Этот прием, который называется амплификация (умножение) не только придает басенному повествованию непринужденную свободу; он еще и вносит в интернациональные сюжеты достоверные подробности русского быта, придавая басням Сумарокова яркий отпечаток национального своеобразия и русифицируя отвлеченно-условные басенные иносказания. За счет амплификации сюжета в басню Сумарокова как один из основных элементов ее содержания входит множество бытовых зарисовок, совершенно очевидно воскрешающих в этом новом жанре сатирический бытовой мирообраз, причем часто это почти прямые реминисценции кантемировых бытописательных мотивов. Так, например, басня «Недостаток времени» явно написана по мотивам Сатиры II «Филарет и Евгений»:
Пришло к нему часу в десятом Время;
Он спит,
Храпит ‹…›
В одиннадцать часов пьет чай, табак курит
И ничего не говорит,
Так Времени его способный час неведом.
В двенадцать он часов пирует за обедом ‹…›
А под вечер, болван, он, сидя, убирает –
Не мысли, волосы приводит в лад,
И в сонмища публичны едет, гад,
И после в карты проиграет (VII;253-254).
Именно в таких бытописательных сценках, наполняющих тексты басен Сумарокова, окончательно проявляется их сатирическая природа. Усваивая эстетические основания сатиры (бытовой мирообраз), басня под пером Сумарокова вбирает в себя и отрицательную этическую установку сатиры, превращаясь в обличение порока, а не только в его осмеяние. Это тоже признак национального своеобразия жанровой модели русской басни в том виде, в каком она впервые сложилась в творчестве Сумарокова: ведь сам по себе жанр басни отнюдь не является сатирическим. Более того – название басни в европейской традиции: «фабула» (лат.) и «аполог» (фр.) – подчеркивают ее повествовательную и дидактическую (утвердительную) природу.

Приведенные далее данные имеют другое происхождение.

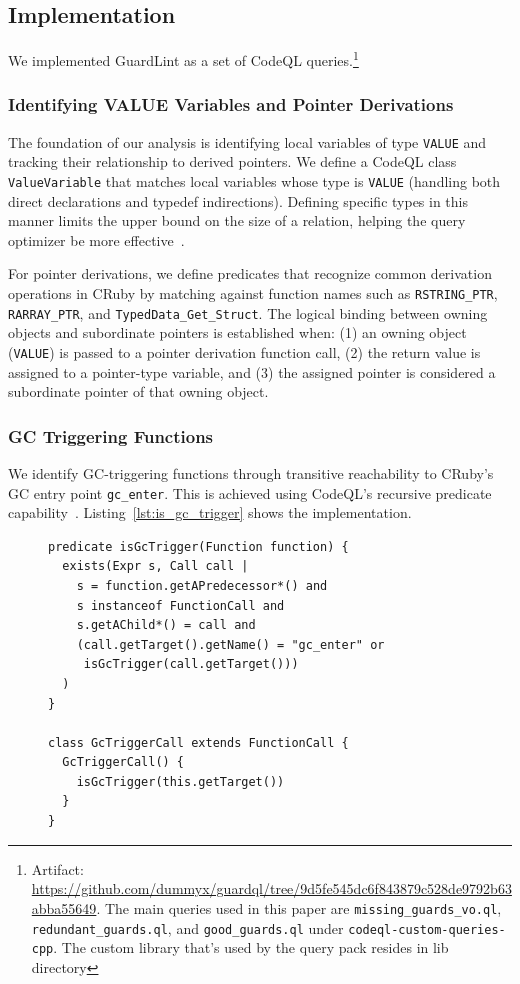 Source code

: \subsection{Implementation}\label{sec:implementation}

We implemented GuardLint as a set of CodeQL queries.\footnote{Artifact: \url{https://github.com/dummyx/guardql/tree/9d5fe545dc6f843879c528de9792b63abba55649}. The main queries used in this paper are \texttt{missing\_guards\_vo.ql}, \texttt{redundant\_guards.ql}, and \texttt{good\_guards.ql} under \texttt{codeql-custom-queries-cpp}. The custom library that's used by the query pack resides in lib\/ directory}

\subsubsection*{Identifying VALUE Variables and Pointer Derivations}
The foundation of our analysis is identifying local variables of type \texttt{VALUE} and tracking their relationship to derived pointers. We define a CodeQL class \texttt{ValueVariable} that matches local variables whose type is \texttt{VALUE} (handling both direct declarations and typedef indirections). Defining specific types in this manner limits the upper bound on the size of a relation, helping the query optimizer be more effective~\cite{codeql_specific_types}.

For pointer derivations, we define predicates that recognize common derivation operations in CRuby by matching against function names such as \texttt{RSTRING\_PTR}, \texttt{RARRAY\_PTR}, and \texttt{TypedData\_Get\_Struct}. The logical binding between owning objects and subordinate pointers is established when: (1) an owning object (\texttt{VALUE}) is passed to a pointer derivation function call, (2) the return value is assigned to a pointer-type variable, and (3) the assigned pointer is considered a subordinate pointer of that owning object.

\subsubsection*{GC Triggering Functions}
We identify GC-triggering functions through transitive reachability to CRuby's GC entry point \texttt{gc\_enter}. This is achieved using CodeQL's recursive predicate capability~\cite{codeql_recursion}. Listing~\ref{lst:is_gc_trigger} shows the implementation.

\begin{figure}[tb]
\begin{lstlisting}[caption={CodeQL predicate for GC trigger detection via call-graph reachability.},label={lst:is_gc_trigger}]
predicate isGcTrigger(Function function) {
  exists(Expr s, Call call |
    s = function.getAPredecessor*() and
    s instanceof FunctionCall and
    s.getAChild*() = call and
    (call.getTarget().getName() = "gc_enter" or
     isGcTrigger(call.getTarget()))
  )
}

class GcTriggerCall extends FunctionCall {
  GcTriggerCall() {
    isGcTrigger(this.getTarget())
  }
}
\end{lstlisting}
\end{figure}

Делая басню сатирическим жанром, Сумароков, следовательно, совместил в ее жанровых рамках исконно свойственное басне утверждение моральной истины с отрицанием порока – и, значит, басня Сумарокова тоже стала сложным жанром, соединяющим в себе элементы противоположных жанровых структур. Это – проявление той же самой тенденции к жанровому синтезу, которую мы уже наблюдали в трагедиях, комедиях и песнях Сумарокова.